Re: [PATCH v2] mm: process_mrelease: introduce PROCESS_MRELEASE_REAP_KILL flag

public inbox for linux-s390@vger.kernel.org
 help / color / mirror / Atom feed

From: Michal Hocko <mhocko@suse.com>
To: Christian Brauner <brauner@kernel.org>
Cc: Minchan Kim <minchan@kernel.org>,
	akpm@linux-foundation.org, hca@linux.ibm.com,
	linux-s390@vger.kernel.org, david@kernel.org, linux-mm@kvack.org,
	linux-kernel@vger.kernel.org, surenb@google.com,
	timmurray@google.com
Subject: Re: [PATCH v2] mm: process_mrelease: introduce PROCESS_MRELEASE_REAP_KILL flag
Date: Tue, 5 May 2026 18:03:03 +0200	[thread overview]
Message-ID: <afoUt3te1k2TNao-@tiehlicka> (raw)
In-Reply-To: <20260505-wegbleiben-deshalb-f929089dbdab@brauner>

On Tue 05-05-26 11:30:22, Christian Brauner wrote:
> IIUC, then the OOM kill if invoked from the kernel just takes down
> without permission checking what it wants to take down. That makes a lot
> of sense and is mostly safe - after all it is the kernel that initiates
> the kill.
> 
> However, when userspace initiates the kill we need at least the
> semantics you proposed, Michal.

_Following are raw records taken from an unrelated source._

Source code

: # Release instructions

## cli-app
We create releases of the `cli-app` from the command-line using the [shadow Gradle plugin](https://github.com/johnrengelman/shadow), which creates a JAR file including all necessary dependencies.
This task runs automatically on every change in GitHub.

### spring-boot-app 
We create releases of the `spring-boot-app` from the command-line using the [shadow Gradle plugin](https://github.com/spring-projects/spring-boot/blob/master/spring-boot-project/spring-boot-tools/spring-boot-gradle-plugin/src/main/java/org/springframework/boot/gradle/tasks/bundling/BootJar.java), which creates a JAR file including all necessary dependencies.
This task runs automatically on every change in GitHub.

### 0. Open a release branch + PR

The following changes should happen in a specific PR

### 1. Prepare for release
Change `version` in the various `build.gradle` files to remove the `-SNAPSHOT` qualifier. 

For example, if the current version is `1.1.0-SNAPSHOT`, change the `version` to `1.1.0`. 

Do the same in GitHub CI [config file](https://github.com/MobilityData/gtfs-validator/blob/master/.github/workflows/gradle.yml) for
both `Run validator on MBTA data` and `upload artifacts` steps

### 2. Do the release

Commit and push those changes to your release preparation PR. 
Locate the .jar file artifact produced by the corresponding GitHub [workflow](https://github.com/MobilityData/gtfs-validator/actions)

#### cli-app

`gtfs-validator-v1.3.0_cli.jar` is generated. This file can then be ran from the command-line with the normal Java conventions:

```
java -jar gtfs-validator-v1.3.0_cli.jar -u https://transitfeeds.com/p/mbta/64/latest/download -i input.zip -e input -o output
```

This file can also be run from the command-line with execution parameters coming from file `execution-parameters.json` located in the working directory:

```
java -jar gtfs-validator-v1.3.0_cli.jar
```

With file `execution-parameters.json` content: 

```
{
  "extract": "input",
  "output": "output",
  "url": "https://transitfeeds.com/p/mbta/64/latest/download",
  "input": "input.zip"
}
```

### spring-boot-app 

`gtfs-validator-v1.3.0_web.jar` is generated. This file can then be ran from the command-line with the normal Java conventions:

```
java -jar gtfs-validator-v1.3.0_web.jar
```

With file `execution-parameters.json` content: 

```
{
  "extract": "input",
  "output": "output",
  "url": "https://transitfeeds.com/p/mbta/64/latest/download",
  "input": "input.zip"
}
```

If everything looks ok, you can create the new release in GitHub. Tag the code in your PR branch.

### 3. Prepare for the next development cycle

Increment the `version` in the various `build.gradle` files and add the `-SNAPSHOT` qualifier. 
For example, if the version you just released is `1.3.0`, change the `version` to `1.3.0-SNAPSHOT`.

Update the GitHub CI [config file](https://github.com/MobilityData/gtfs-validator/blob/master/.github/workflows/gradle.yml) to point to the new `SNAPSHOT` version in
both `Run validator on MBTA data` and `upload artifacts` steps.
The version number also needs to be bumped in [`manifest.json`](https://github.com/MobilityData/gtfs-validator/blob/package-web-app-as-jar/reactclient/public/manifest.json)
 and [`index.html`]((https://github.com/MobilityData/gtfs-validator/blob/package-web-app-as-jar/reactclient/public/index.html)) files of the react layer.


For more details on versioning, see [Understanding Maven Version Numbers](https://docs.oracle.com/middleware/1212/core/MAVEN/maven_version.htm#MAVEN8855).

You can only kill processes that you
> have the necessary privileges over otherwise you end up allowing to
> SIGKILL setuid binaries over which you hold no privileged possibly
> generating information leaks or worse.

Agreed!

> The other thing to keep in mind is that currently pidfds explicitly do
> not to allow to signal taks that are outside of their pid namespace
> hierarchy - see pidfd_send_signal()'s permission checking. I don't want
> to break these semantics - it's just very bad api design if signaling
> suddenly behaves differently and pidfd suddenly convey the ability to
> do a very wide signal scope.

Agreed!

> The other thing is that pidfds are handles that can be sent around using
> SCM_RIGHTS which means they could be forwarded to a container or another
> privileged user that then initiates kill semantics.
> 
> The other thing is that the type of pidfd selects the scope of the
> signaling operation:
> 
> * If the pidfd was created via PIDFD_THREAD then the scope of the signal
>   is by default the individual thread - unless the signal itself is
>   thread-group oriented ofc.
> 
> * If the pidfd was created wihout PIDFD_THREAD then the scope of the
>   signal is by default the thread-group.
> 
> * pidfd_send_signal() provides explicitly scope overrides:
> 
>   (1) PIDFD_SIGNAL_THREAD
>   (2) PIDFD_SIGNAL_THREAD_GROUP
>   (3) PIDFD_SIGNAL_PROCESS_GROUP
> 
>   The flags should be mostly self-explanatory.
> 
>   So I really dislike the idea of now letting the pidfd passed to
>   process_mrelease() to have an implicit scope suddenly. The problem is
>   that this is very opaque to userspace and introduces another way to
>   signal a group of processes.

I do see your point. Unfortunately the whole concept of mm shared
across thread (signal) groups is not fitting well into the overall
model. For the most usecases this is not a big problem. But oom handlers
do care. If you do not kill all owners of the mm you are not releasing
any memory.

> IOW, I still dislike the fact that process_mrelease() is suddenly turned
> into a signal sending syscall and I really dislike the fact that it
> implies a "kill everything with that mm and cross other thread-groups".
> 
> I wonder if you couldn't just add PIDFD_SIGNAL_MM_GROUP or something to
> pidfd_send_signal() instead.

That would be a clean interface for sure. The thing we are struggling
here is not just the killing side of things but also grabbing the mm
before it disappears which is the primary reason why process_mrelease is
turning into signal sending syscall (which you seem to be not in favor
of).

So I can see these options on the table
1) keep process_mrelease as is and live with the race. This sucks
because it makes userspace low memory (oom) killers harder to predict.
2) we add the proposed option to kill&release into process_mrelease that
is not aware of shared mm case. This sucks because it creates an easy
way to evade from the said oom killer
3) same as 2 but add PIDFD_SIGNAL_MM_GROUP that would do the right thing
on the signal handling side. You seem to like the idea from the
pidfd_send_signal POV but I am not sure you are OK with that being
implanted into process_mrelease.
-- 
Michal Hocko
SUSE Labs

next prev parent reply	other threads:[~2026-05-05 16:03 UTC|newest]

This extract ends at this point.